··· Given data ···
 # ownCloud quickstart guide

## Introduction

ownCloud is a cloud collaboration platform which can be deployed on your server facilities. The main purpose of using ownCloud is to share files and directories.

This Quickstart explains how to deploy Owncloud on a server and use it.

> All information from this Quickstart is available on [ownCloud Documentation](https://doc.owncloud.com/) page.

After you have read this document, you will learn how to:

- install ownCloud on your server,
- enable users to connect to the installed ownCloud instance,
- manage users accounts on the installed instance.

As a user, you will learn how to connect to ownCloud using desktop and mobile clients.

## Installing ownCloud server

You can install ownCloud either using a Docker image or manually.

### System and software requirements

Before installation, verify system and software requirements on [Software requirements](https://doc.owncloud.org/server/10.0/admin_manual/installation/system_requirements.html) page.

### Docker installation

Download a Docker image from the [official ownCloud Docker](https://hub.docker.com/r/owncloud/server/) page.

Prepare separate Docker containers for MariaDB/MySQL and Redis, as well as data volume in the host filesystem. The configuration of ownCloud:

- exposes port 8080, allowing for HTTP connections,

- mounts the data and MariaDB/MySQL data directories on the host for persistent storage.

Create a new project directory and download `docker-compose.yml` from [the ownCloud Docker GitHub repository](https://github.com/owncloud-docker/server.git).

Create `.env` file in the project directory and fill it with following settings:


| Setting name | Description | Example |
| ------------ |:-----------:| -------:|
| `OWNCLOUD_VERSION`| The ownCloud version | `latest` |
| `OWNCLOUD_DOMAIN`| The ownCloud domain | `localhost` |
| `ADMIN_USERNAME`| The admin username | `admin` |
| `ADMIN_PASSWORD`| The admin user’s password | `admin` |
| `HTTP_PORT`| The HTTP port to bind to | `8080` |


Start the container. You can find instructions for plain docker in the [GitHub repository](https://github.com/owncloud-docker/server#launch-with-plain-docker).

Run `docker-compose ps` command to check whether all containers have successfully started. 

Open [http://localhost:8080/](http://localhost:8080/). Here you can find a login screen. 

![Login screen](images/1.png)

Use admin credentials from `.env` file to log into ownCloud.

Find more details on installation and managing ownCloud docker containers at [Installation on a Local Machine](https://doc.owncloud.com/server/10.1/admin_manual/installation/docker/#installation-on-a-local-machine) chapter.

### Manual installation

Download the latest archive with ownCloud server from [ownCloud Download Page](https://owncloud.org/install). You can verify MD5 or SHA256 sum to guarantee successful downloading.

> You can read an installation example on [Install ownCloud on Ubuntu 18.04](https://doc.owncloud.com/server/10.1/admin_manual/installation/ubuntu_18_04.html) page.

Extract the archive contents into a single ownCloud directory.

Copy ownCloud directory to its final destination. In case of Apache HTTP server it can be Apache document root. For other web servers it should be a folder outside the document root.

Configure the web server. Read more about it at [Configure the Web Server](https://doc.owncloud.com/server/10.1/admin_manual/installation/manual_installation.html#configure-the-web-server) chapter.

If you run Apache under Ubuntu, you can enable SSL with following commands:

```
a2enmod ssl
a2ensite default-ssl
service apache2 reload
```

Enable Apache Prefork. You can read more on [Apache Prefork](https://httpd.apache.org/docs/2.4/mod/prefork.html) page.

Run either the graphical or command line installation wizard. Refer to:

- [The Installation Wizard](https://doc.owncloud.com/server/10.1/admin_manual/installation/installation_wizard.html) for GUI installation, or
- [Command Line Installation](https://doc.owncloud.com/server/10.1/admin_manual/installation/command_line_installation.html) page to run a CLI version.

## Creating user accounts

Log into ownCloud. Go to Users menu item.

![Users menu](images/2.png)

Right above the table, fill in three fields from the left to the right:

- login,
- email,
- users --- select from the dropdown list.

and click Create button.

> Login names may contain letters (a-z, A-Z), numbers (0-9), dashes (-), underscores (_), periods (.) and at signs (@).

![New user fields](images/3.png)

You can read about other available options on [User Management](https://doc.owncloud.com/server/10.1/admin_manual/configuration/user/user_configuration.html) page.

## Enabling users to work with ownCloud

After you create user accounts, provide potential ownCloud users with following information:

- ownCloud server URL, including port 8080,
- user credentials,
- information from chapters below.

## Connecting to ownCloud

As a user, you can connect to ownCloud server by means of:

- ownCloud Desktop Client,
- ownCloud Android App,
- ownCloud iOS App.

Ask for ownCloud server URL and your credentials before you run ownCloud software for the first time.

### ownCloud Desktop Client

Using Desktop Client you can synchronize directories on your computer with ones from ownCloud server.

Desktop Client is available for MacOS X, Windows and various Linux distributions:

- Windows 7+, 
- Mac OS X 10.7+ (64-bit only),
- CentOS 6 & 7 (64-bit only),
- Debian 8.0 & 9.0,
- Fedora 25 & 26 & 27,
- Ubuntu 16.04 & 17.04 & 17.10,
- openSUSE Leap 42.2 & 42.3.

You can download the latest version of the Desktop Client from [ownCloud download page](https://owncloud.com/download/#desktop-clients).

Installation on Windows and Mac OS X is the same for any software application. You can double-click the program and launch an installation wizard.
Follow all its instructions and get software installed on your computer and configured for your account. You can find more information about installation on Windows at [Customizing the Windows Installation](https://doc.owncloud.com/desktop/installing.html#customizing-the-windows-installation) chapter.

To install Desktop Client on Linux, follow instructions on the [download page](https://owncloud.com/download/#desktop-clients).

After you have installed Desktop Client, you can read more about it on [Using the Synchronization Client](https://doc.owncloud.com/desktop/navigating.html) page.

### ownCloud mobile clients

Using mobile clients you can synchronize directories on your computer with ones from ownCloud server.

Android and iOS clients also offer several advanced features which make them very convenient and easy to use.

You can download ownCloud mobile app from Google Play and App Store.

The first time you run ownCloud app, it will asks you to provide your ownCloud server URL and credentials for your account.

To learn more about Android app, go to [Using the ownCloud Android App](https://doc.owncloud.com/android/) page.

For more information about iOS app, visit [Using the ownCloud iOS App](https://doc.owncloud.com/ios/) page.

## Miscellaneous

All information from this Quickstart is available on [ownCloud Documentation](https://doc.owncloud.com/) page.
···
··· Given data ···
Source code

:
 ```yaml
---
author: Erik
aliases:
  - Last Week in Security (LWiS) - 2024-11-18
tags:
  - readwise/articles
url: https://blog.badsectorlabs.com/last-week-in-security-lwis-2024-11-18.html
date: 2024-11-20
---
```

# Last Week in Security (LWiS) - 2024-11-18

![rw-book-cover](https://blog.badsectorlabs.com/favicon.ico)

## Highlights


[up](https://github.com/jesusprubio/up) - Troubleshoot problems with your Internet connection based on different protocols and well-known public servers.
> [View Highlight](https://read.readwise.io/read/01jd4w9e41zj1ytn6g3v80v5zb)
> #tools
···
··· Given data ···
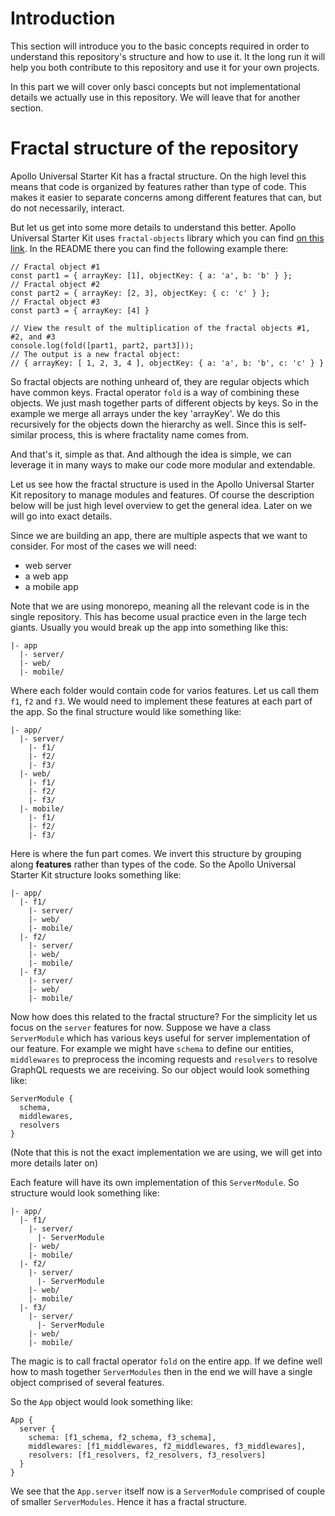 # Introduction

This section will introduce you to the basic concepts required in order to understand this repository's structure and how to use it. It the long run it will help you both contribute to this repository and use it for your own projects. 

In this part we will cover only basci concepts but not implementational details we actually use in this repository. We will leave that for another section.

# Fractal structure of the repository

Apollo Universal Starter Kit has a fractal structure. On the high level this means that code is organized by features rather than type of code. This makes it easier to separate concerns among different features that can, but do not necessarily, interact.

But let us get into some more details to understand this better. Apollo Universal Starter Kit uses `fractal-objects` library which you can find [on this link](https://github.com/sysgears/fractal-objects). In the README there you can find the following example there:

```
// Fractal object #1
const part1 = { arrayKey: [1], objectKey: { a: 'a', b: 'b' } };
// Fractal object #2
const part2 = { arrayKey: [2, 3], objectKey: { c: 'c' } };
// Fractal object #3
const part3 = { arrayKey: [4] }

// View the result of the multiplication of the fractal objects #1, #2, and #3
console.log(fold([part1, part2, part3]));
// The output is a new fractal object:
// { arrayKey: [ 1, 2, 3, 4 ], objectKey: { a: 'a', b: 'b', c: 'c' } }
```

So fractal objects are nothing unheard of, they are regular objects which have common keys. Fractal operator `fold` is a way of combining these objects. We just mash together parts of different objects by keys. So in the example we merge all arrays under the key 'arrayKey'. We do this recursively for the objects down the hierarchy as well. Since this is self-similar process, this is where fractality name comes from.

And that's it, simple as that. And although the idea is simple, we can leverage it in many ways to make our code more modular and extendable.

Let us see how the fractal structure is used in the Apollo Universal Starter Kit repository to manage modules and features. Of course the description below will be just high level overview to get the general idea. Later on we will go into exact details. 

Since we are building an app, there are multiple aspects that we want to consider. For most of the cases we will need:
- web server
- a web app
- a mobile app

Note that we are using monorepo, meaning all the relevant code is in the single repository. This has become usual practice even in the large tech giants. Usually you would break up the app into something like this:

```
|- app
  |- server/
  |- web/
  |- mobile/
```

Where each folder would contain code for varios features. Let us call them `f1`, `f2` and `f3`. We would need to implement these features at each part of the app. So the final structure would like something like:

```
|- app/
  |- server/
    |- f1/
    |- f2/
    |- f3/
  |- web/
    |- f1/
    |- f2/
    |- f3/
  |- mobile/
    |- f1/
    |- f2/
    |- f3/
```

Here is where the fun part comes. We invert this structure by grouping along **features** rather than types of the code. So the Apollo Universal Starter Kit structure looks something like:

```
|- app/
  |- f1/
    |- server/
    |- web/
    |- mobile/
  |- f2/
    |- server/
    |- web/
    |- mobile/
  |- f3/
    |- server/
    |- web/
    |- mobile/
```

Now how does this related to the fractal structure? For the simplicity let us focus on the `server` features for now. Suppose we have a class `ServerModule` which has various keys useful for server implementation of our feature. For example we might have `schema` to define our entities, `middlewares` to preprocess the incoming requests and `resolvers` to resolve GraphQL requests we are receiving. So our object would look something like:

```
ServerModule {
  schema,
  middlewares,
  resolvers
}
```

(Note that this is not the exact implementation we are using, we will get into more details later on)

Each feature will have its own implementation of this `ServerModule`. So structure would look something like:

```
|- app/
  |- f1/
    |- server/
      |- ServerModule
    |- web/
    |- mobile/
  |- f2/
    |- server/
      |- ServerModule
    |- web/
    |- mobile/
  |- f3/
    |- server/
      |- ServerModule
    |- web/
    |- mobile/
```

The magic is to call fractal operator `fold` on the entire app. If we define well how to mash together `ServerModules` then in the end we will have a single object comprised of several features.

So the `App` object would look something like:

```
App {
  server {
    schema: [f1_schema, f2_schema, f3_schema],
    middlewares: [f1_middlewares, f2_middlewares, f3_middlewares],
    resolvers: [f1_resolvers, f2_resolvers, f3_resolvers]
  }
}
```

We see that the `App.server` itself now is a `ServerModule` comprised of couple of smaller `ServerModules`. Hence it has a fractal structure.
···
[Task directions] Above are the records; from them, give again exactly the lines from the one containing "- [Command Line" through the one containing "Follow all its", both included.

[Answer section]
- [Command Line Installation](https://doc.owncloud.com/server/10.1/admin_manual/installation/command_line_installation.html) page to run a CLI version.

## Creating user accounts

Log into ownCloud. Go to Users menu item.

![Users menu](images/2.png)

Right above the table, fill in three fields from the left to the right:

- login,
- email,
- users --- select from the dropdown list.

and click Create button.

> Login names may contain letters (a-z, A-Z), numbers (0-9), dashes (-), underscores (_), periods (.) and at signs (@).

![New user fields](images/3.png)

You can read about other available options on [User Management](https://doc.owncloud.com/server/10.1/admin_manual/configuration/user/user_configuration.html) page.

## Enabling users to work with ownCloud

After you create user accounts, provide potential ownCloud users with following information:

- ownCloud server URL, including port 8080,
- user credentials,
- information from chapters below.

## Connecting to ownCloud

As a user, you can connect to ownCloud server by means of:

- ownCloud Desktop Client,
- ownCloud Android App,
- ownCloud iOS App.

Ask for ownCloud server URL and your credentials before you run ownCloud software for the first time.

### ownCloud Desktop Client

Using Desktop Client you can synchronize directories on your computer with ones from ownCloud server.

Desktop Client is available for MacOS X, Windows and various Linux distributions:

- Windows 7+, 
- Mac OS X 10.7+ (64-bit only),
- CentOS 6 & 7 (64-bit only),
- Debian 8.0 & 9.0,
- Fedora 25 & 26 & 27,
- Ubuntu 16.04 & 17.04 & 17.10,
- openSUSE Leap 42.2 & 42.3.

You can download the latest version of the Desktop Client from [ownCloud download page](https://owncloud.com/download/#desktop-clients).

Installation on Windows and Mac OS X is the same for any software application. You can double-click the program and launch an installation wizard.
Follow all its instructions and get software installed on your computer and configured for your account. You can find more information about installation on Windows at [Customizing the Windows Installation](https://doc.owncloud.com/desktop/installing.html#customizing-the-windows-installation) chapter.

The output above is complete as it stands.